__What is expected__. The expected output is the data itself, duplicated in full.
** Source information follows **
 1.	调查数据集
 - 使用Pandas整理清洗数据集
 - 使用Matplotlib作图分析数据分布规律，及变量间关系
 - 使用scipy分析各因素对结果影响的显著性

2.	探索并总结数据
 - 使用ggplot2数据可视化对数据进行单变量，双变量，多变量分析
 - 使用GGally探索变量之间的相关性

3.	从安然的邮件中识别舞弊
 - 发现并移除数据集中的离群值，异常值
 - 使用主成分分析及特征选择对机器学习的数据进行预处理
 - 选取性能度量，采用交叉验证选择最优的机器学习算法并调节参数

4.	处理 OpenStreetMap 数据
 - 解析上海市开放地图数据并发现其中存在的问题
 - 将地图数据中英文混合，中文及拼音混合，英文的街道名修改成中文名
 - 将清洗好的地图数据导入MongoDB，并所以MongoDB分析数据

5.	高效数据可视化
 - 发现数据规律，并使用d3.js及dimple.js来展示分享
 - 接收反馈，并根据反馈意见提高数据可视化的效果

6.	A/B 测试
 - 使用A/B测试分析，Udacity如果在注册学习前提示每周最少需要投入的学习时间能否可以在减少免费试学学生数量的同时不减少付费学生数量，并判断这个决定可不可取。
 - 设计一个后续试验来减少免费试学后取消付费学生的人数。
** End of Source information **
__Exercise answer__.
 1.	调查数据集
 - 使用Pandas整理清洗数据集
 - 使用Matplotlib作图分析数据分布规律，及变量间关系
 - 使用scipy分析各因素对结果影响的显著性

2.	探索并总结数据
 - 使用ggplot2数据可视化对数据进行单变量，双变量，多变量分析
 - 使用GGally探索变量之间的相关性

3.	从安然的邮件中识别舞弊
 - 发现并移除数据集中的离群值，异常值
 - 使用主成分分析及特征选择对机器学习的数据进行预处理
 - 选取性能度量，采用交叉验证选择最优的机器学习算法并调节参数

4.	处理 OpenStreetMap 数据
 - 解析上海市开放地图数据并发现其中存在的问题
 - 将地图数据中英文混合，中文及拼音混合，英文的街道名修改成中文名
 - 将清洗好的地图数据导入MongoDB，并所以MongoDB分析数据

5.	高效数据可视化
 - 发现数据规律，并使用d3.js及dimple.js来展示分享
 - 接收反馈，并根据反馈意见提高数据可视化的效果

6.	A/B 测试
 - 使用A/B测试分析，Udacity如果在注册学习前提示每周最少需要投入的学习时间能否可以在减少免费试学学生数量的同时不减少付费学生数量，并判断这个决定可不可取。
 - 设计一个后续试验来减少免费试学后取消付费学生的人数。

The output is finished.